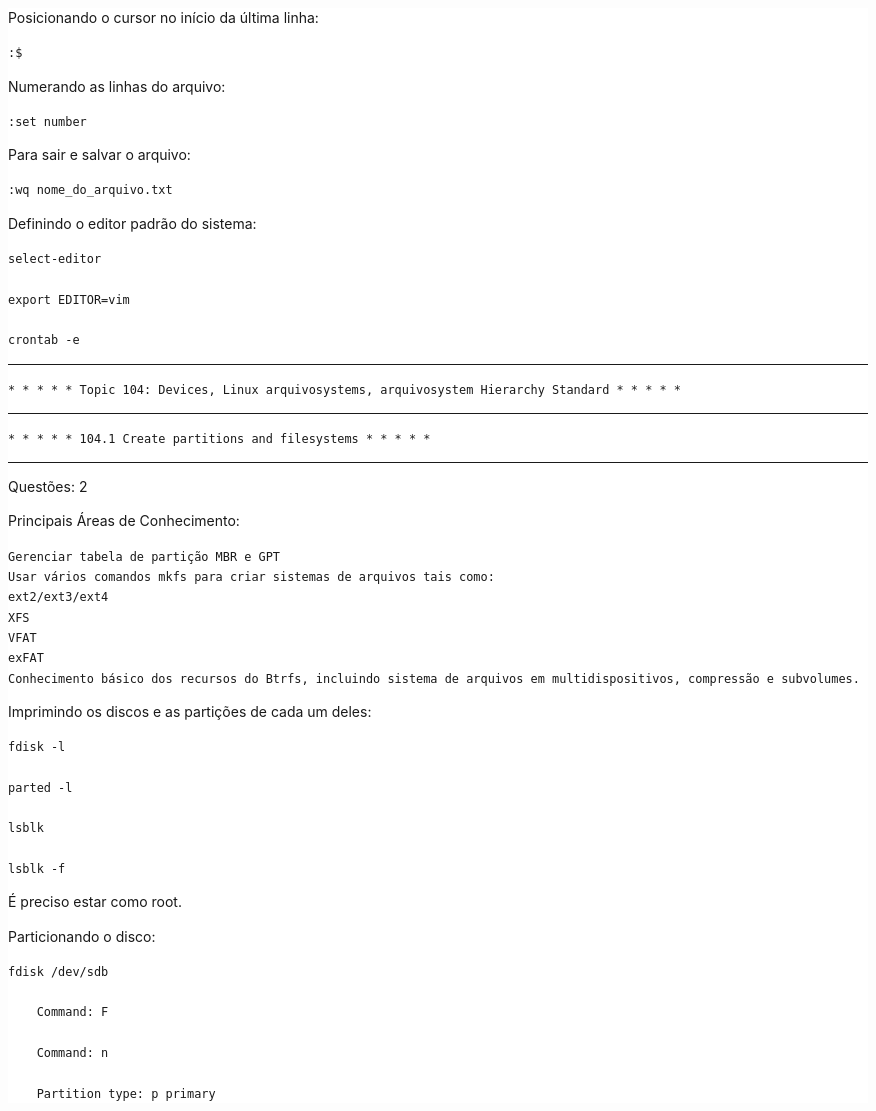 Posicionando o cursor no início da última linha:

	:$

Numerando as linhas do arquivo:

	:set number

Para sair e salvar o arquivo:

	:wq nome_do_arquivo.txt

Definindo o editor padrão do sistema:

	select-editor

	export EDITOR=vim

	crontab -e

------------------------------------------------------------

	* * * * * Topic 104: Devices, Linux arquivosystems, arquivosystem Hierarchy Standard * * * * *

------------------------------------------------------------
	* * * * * 104.1 Create partitions and filesystems * * * * *
------------------------------------------------------------

Questões: 2

Principais Áreas de Conhecimento:

	Gerenciar tabela de partição MBR e GPT
	Usar vários comandos mkfs para criar sistemas de arquivos tais como:
	ext2/ext3/ext4
	XFS
	VFAT
	exFAT
	Conhecimento básico dos recursos do Btrfs, incluindo sistema de arquivos em multidispositivos, compressão e subvolumes.

Imprimindo os discos e as partições de cada um deles:

	fdisk -l

	parted -l

	lsblk

	lsblk -f

É preciso estar como root.

Particionando o disco:

	fdisk /dev/sdb

		Command: F

		Command: n

		Partition type: p primary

^^^^

Output the material word for word, omitting its pictures.

 Posicionando o cursor no início da última linha:

	:$

Numerando as linhas do arquivo:

	:set number

Para sair e salvar o arquivo:

	:wq nome_do_arquivo.txt

Definindo o editor padrão do sistema:

	select-editor

	export EDITOR=vim

	crontab -e

------------------------------------------------------------

	* * * * * Topic 104: Devices, Linux arquivosystems, arquivosystem Hierarchy Standard * * * * *

------------------------------------------------------------
	* * * * * 104.1 Create partitions and filesystems * * * * *
------------------------------------------------------------

Questões: 2

Principais Áreas de Conhecimento:

	Gerenciar tabela de partição MBR e GPT
	Usar vários comandos mkfs para criar sistemas de arquivos tais como:
	ext2/ext3/ext4
	XFS
	VFAT
	exFAT
	Conhecimento básico dos recursos do Btrfs, incluindo sistema de arquivos em multidispositivos, compressão e subvolumes.

Imprimindo os discos e as partições de cada um deles:

	fdisk -l

	parted -l

	lsblk

	lsblk -f

É preciso estar como root.

Particionando o disco:

	fdisk /dev/sdb

		Command: F

		Command: n

		Partition type: p primary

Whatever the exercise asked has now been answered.